VILNIUS: Des chasseurs français de l'Otan stationnés dans les pays baltes ont abattu un drone en Lettonie, a déclaré lundi la ministre lettone des Affaires étrangères, Baiba Braze.

"Merci à nos alliés français d'avoir abattu le drone qui a pénétré dans l'espace aérien letton!", a‑t‑elle écrit sur X.

L'armée lettone a indiqué dans un communiqué qu'"un aéronef sans pilote étranger avait pénétré dans l'espace aérien letton à la suite de la guerre électronique russe", sans révéler l'origine du drone.

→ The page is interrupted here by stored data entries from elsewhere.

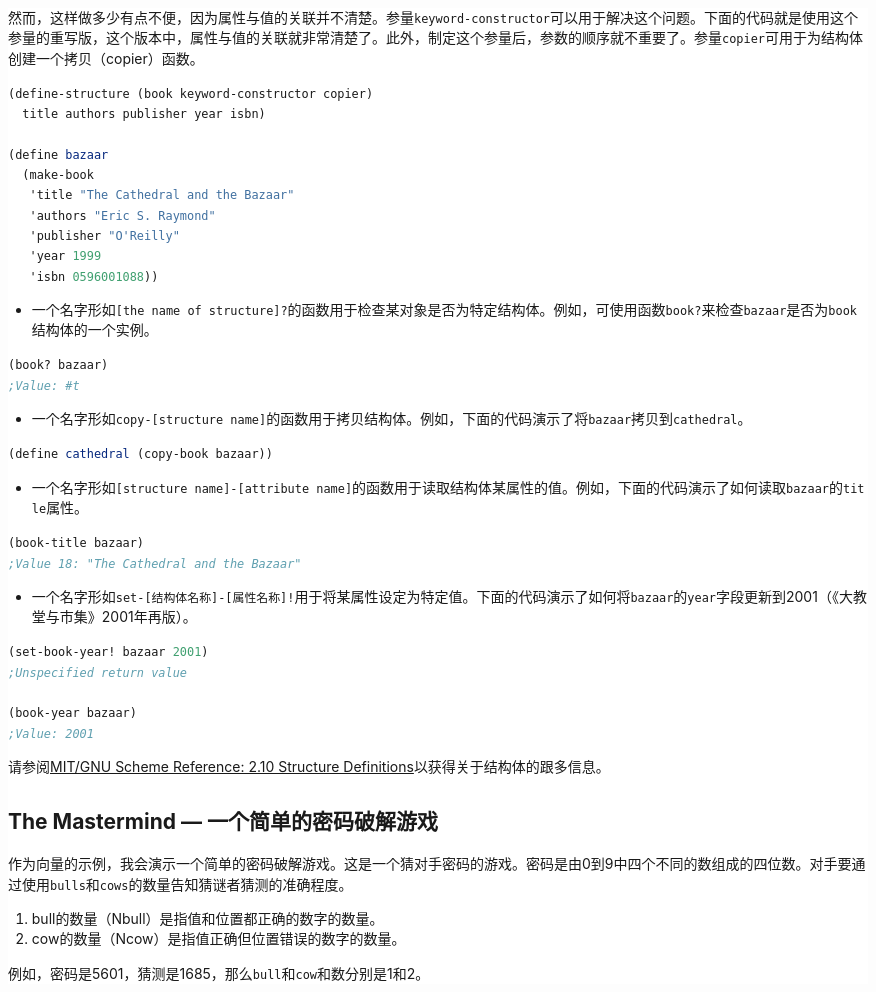 然而，这样做多少有点不便，因为属性与值的关联并不清楚。参量`keyword-constructor`可以用于解决这个问题。下面的代码就是使用这个参量的重写版，这个版本中，属性与值的关联就非常清楚了。此外，制定这个参量后，参数的顺序就不重要了。参量`copier`可用于为结构体创建一个拷贝（copier）函数。

```scheme
(define-structure (book keyword-constructor copier) 
  title authors publisher year isbn)

(define bazaar 
  (make-book 
   'title "The Cathedral and the Bazaar"
   'authors "Eric S. Raymond"
   'publisher "O'Reilly"
   'year 1999	
   'isbn 0596001088))
```

+ 一个名字形如`[the name of structure]?`的函数用于检查某对象是否为特定结构体。例如，可使用函数`book?`来检查`bazaar`是否为`book`结构体的一个实例。

```scheme
(book? bazaar)
;Value: #t
```

+ 一个名字形如`copy-[structure name]`的函数用于拷贝结构体。例如，下面的代码演示了将`bazaar`拷贝到`cathedral`。

```scheme
(define cathedral (copy-book bazaar))
```

+ 一个名字形如`[structure name]-[attribute name]`的函数用于读取结构体某属性的值。例如，下面的代码演示了如何读取`bazaar`的`title`属性。

```scheme
(book-title bazaar)
;Value 18: "The Cathedral and the Bazaar"
```

+ 一个名字形如`set-[结构体名称]-[属性名称]!`用于将某属性设定为特定值。下面的代码演示了如何将`bazaar`的`year`字段更新到2001（《大教堂与市集》2001年再版）。

```scheme
(set-book-year! bazaar 2001)
;Unspecified return value

(book-year bazaar)
;Value: 2001
```

请参阅[MIT/GNU Scheme Reference: 2.10 Structure Definitions](www.gnu.org/software/mit-scheme/documentation/scheme_3.html#SEC41)以获得关于结构体的跟多信息。


## The Mastermind — 一个简单的密码破解游戏

作为向量的示例，我会演示一个简单的密码破解游戏。这是一个猜对手密码的游戏。密码是由0到9中四个不同的数组成的四位数。对手要通过使用`bulls`和`cows`的数量告知猜谜者猜测的准确程度。

1. bull的数量（Nbull）是指值和位置都正确的数字的数量。
2. cow的数量（Ncow）是指值正确但位置错误的数字的数量。

例如，密码是5601，猜测是1685，那么`bull`和`cow`和数分别是1和2。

Les deux avions français "ont décollé de la base aérienne de Siauliai", dans le nord de la Lituanie, avant d'abattre le drone vers 10H00 locales (07H00 GMT), a indiqué  pour sa part Gintautas Ciunis, porte-parole de l'armée lituanienne.

Le 19 mai, un chasseur de l'Otan avait abattu dans l'espace aérien de l'Estonie un drone ukrainien, première interception d'un drone étranger dans le ciel d'un Etat balte par la police de l'air de l'Otan depuis l'invasion à grande échelle de l'Ukraine par la Russie en 2022.

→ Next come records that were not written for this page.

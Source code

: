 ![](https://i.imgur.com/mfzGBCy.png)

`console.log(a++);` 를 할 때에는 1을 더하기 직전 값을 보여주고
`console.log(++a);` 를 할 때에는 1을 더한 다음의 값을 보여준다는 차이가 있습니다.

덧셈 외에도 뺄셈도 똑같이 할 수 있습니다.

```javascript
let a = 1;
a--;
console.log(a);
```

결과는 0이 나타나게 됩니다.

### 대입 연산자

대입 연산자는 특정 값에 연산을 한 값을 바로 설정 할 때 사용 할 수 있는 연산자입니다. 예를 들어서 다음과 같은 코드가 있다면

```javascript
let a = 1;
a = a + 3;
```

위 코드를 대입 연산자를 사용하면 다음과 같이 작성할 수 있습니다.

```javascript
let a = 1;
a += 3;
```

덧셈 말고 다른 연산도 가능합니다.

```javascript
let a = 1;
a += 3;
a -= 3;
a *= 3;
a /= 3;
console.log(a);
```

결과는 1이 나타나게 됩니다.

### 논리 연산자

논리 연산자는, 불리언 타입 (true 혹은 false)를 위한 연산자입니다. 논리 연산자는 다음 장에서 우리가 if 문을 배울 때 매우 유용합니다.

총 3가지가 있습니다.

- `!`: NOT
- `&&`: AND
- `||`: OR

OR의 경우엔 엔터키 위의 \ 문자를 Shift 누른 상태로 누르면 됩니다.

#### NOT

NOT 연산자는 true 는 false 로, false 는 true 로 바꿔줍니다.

Les Etats baltes, ex-républiques soviétiques partageant une longue frontière avec la Russie, enregistrent depuis plusieurs semaines un nombre croissant d'intrusions et de chutes de drones sur leurs territoires.

Selon les Européens, la Russie fait dévier délibérément de leur trajectoire des drones ukrainiens destinés à frapper des installations industrielles et des terminaux pétroliers dans la région de Saint-Pétersbourg, située sur le golfe de Finlande.

Ces incidents ont mis au jour les carences des défenses aériennes des pays baltes, impuissantes à neutraliser un drone errant avant sa chute sur leur territoire.